Saved entries
Content starts

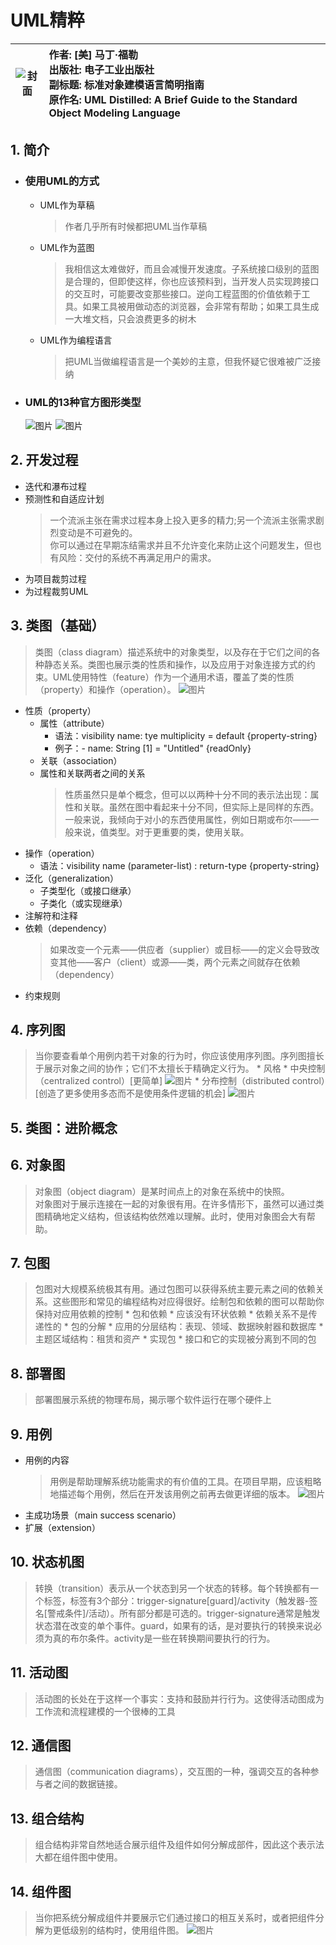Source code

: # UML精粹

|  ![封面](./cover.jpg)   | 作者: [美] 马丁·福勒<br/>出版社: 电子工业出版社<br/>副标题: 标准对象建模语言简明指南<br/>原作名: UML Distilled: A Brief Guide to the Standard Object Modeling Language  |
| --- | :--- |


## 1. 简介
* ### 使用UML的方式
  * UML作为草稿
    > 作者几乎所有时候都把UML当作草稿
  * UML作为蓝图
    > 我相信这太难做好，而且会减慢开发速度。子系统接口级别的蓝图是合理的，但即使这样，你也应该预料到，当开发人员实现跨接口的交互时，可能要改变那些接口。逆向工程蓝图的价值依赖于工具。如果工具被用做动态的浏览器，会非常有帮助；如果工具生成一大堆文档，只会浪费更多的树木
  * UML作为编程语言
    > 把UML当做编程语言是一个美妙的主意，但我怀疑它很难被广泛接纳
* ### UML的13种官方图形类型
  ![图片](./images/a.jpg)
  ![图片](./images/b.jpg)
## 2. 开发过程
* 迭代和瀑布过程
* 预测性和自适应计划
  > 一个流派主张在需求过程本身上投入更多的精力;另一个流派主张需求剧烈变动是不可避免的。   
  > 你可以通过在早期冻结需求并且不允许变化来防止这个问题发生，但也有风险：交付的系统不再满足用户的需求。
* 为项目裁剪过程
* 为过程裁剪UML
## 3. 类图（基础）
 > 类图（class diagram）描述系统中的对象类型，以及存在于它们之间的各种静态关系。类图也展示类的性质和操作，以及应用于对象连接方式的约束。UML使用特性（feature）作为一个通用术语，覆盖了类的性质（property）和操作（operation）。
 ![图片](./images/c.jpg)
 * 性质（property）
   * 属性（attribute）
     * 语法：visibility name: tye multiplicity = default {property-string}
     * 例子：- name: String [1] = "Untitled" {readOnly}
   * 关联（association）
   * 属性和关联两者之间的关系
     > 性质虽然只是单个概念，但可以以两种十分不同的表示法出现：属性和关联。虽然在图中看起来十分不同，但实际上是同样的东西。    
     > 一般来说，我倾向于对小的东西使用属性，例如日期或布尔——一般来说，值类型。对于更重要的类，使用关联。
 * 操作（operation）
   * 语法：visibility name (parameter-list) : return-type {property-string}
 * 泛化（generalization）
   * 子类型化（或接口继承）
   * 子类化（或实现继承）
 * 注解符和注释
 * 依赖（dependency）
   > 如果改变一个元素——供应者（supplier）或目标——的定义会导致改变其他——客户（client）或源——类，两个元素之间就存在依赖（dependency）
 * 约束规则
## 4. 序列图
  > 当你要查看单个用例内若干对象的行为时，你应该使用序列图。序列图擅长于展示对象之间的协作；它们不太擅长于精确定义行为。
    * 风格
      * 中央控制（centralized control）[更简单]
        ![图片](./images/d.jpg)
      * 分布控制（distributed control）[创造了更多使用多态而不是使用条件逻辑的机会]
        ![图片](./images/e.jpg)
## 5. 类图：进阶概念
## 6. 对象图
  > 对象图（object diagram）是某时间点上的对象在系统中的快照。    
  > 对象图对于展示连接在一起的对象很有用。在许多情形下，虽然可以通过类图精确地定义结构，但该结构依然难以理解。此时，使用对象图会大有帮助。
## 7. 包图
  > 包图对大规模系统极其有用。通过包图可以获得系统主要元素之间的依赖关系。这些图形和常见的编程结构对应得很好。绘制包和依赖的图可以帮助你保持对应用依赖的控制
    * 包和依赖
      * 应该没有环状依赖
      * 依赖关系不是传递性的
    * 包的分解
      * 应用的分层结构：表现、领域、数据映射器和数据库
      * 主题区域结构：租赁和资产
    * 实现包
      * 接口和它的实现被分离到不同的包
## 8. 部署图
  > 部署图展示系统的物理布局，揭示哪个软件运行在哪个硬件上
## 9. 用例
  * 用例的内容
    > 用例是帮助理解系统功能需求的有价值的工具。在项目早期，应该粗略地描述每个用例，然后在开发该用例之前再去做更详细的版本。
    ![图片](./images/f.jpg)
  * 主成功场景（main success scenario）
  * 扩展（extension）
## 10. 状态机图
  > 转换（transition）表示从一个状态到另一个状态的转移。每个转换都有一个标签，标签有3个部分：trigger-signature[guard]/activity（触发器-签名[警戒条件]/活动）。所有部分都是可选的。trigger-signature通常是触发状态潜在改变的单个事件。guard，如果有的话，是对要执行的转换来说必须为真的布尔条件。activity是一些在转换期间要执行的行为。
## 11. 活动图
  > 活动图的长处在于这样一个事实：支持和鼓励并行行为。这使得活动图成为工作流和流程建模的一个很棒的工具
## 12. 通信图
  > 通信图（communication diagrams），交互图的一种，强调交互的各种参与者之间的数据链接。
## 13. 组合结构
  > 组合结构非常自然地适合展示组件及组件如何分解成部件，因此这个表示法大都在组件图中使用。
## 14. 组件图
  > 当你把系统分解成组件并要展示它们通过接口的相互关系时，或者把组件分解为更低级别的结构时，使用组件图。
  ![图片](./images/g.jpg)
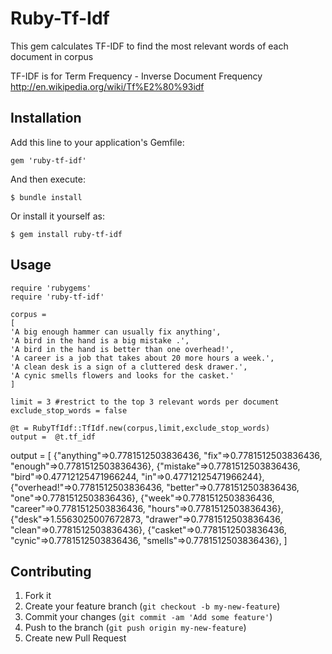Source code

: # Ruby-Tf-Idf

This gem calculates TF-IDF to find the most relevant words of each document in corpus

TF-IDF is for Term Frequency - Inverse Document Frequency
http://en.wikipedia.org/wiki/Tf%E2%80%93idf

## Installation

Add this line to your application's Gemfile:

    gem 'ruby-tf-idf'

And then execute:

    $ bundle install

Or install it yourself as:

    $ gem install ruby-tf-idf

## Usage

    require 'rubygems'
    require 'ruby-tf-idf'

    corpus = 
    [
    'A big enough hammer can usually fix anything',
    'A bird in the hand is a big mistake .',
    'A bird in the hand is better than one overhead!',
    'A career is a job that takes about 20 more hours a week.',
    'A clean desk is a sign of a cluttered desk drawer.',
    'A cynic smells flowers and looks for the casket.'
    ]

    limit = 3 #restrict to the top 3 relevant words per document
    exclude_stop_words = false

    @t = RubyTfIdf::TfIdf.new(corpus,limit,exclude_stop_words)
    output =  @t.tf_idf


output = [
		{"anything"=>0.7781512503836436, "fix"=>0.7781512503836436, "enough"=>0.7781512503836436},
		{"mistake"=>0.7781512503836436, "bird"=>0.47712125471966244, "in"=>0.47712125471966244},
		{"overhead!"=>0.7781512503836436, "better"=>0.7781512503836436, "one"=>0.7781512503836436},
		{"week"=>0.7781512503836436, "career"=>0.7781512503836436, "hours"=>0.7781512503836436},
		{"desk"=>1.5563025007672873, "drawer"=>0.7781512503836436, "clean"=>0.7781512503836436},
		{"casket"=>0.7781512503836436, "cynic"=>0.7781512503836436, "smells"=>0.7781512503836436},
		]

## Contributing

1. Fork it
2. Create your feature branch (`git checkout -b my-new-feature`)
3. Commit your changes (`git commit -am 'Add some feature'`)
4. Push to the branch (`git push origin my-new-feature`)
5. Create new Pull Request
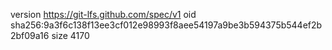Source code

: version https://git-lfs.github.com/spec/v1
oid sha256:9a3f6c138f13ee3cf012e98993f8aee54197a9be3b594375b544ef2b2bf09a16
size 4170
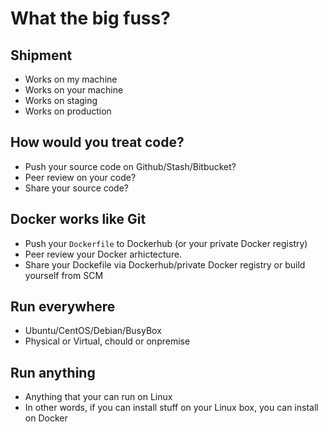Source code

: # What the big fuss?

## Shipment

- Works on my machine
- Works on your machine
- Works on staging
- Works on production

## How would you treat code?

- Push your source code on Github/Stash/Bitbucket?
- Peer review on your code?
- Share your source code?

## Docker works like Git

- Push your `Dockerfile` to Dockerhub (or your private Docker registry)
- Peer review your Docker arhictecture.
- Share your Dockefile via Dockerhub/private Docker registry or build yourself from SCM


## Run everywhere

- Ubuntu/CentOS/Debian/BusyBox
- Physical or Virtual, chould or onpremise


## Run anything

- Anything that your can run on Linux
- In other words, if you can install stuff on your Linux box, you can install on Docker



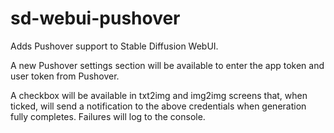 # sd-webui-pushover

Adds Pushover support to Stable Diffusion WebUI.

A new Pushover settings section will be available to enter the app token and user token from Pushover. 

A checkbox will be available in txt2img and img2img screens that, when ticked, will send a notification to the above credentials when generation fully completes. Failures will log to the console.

Content ends

→ What is required:
With all pictures removed, reproduce the lines from the top of the entries above through the line containing "## 3. 类图（基础）", exactly as written.

→ Answer area:
Source code

: # UML精粹

|  ![封面](./cover.jpg)   | 作者: [美] 马丁·福勒<br/>出版社: 电子工业出版社<br/>副标题: 标准对象建模语言简明指南<br/>原作名: UML Distilled: A Brief Guide to the Standard Object Modeling Language  |
| --- | :--- |


## 1. 简介
* ### 使用UML的方式
  * UML作为草稿
    > 作者几乎所有时候都把UML当作草稿
  * UML作为蓝图
    > 我相信这太难做好，而且会减慢开发速度。子系统接口级别的蓝图是合理的，但即使这样，你也应该预料到，当开发人员实现跨接口的交互时，可能要改变那些接口。逆向工程蓝图的价值依赖于工具。如果工具被用做动态的浏览器，会非常有帮助；如果工具生成一大堆文档，只会浪费更多的树木
  * UML作为编程语言
    > 把UML当做编程语言是一个美妙的主意，但我怀疑它很难被广泛接纳
* ### UML的13种官方图形类型
  ![图片](./images/a.jpg)
  ![图片](./images/b.jpg)
## 2. 开发过程
* 迭代和瀑布过程
* 预测性和自适应计划
  > 一个流派主张在需求过程本身上投入更多的精力;另一个流派主张需求剧烈变动是不可避免的。   
  > 你可以通过在早期冻结需求并且不允许变化来防止这个问题发生，但也有风险：交付的系统不再满足用户的需求。
* 为项目裁剪过程
* 为过程裁剪UML
## 3. 类图（基础）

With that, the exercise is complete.